Guido, der König der FDP

Berlin . Als Guido Westerwelle am Sonntagabend endlich vor die Kameras tritt, bricht in der FDP-Zentrale frenetischer Beifall aus. Die FDP sei "der Wahlsieger des Tages", verkündet der Parteivorsitzende, von lautem Applaus unterbrochen. In der Tat verzeichnen die Liberalen eines der besten Wahlergebnisse ihrer Geschichte.

Wie ein gewaltiger Orkan bricht sich die Emotion Bahn: "Hey, hey, hey, hey..." - die ohrenbetäubenden, rhythmischen Jubelgesänge, begleitet von einem rauschenden Beifall, wollen schier nicht enden. Sekunden zuvor waren nach einem lauten Countdown - "Sechs, fünf, vier, drei, zwei, eins" - vor den im Berliner Thomas-Dehler-Haus zur liberalen Wahl-Party versammelten Menschenmenge die ersten Zahlen der Demoskopen über die Bildschirme geflimmert: 10,5 Prozent für die FDP! Die sonst so gesittet auftretenden Liberalen sind buchstäblich von der Rolle."Nee, das glaube ich nicht!"

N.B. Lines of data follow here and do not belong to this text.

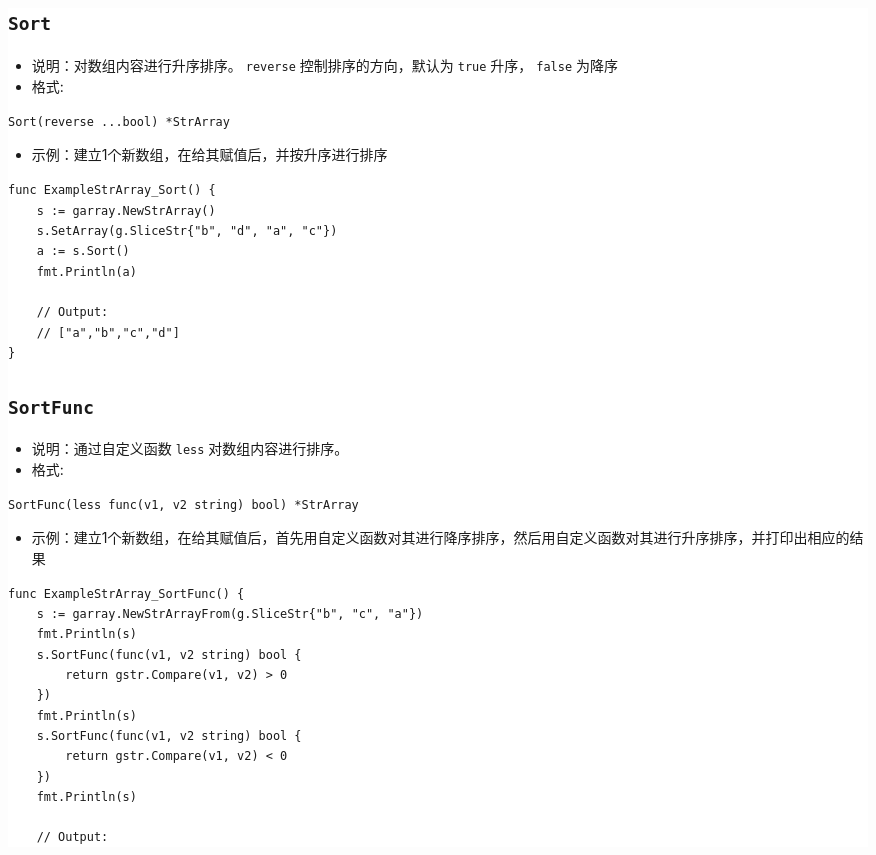 
## `Sort`

- 说明：对数组内容进行升序排序。 `reverse` 控制排序的方向，默认为 `true` 升序， `false` 为降序
- 格式:









```
Sort(reverse ...bool) *StrArray
```

- 示例：建立1个新数组，在给其赋值后，并按升序进行排序









```
func ExampleStrArray_Sort() {
  	s := garray.NewStrArray()
  	s.SetArray(g.SliceStr{"b", "d", "a", "c"})
  	a := s.Sort()
  	fmt.Println(a)

  	// Output:
  	// ["a","b","c","d"]
}
```


## `SortFunc`

- 说明：通过自定义函数 `less` 对数组内容进行排序。
- 格式:









```
SortFunc(less func(v1, v2 string) bool) *StrArray
```

- 示例：建立1个新数组，在给其赋值后，首先用自定义函数对其进行降序排序，然后用自定义函数对其进行升序排序，并打印出相应的结果









```
func ExampleStrArray_SortFunc() {
  	s := garray.NewStrArrayFrom(g.SliceStr{"b", "c", "a"})
  	fmt.Println(s)
  	s.SortFunc(func(v1, v2 string) bool {
  		return gstr.Compare(v1, v2) > 0
  	})
  	fmt.Println(s)
  	s.SortFunc(func(v1, v2 string) bool {
  		return gstr.Compare(v1, v2) < 0
  	})
  	fmt.Println(s)

  	// Output:
```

Gejohle, Gekreische. "Jetzt ist der Guido der König der Liberalen": Die Begeisterung des Berliner FDP-Chefs Markus Löning kennt keine Grenzen. "Angela Merkel und Edmund Stoiber müssen sich warm anziehen." Und sein Nebenmann ergänzt kämpferisch: "Nun wissen wir, wo die politischen Leichtmatrosen in Deutschland sitzen."

Schon gegen 17 Uhr kursieren in der festlich blau-gelb geschmückten Bundeszentrale der FDP die Informationen, dass die Union mächtig abgestürzt sei und die FDP bei über zehn Prozent liege. Die Meinungsforscher von Infratest-Dimap und Forsa hätten das am Wahlsonntag ermittelt. Manche der versammelten Freidemokraten quittieren das mit ungläubigem Staunen: "Nee, das glaube ich nicht", sagt Mark Stanitzki von den jungen Liberalen. "Aber wir haben ohne Frage einen Superwahlkampf hingelegt, sowohl von den Inhalten als auch vom Einsatz unserer Spitzenpolitiker."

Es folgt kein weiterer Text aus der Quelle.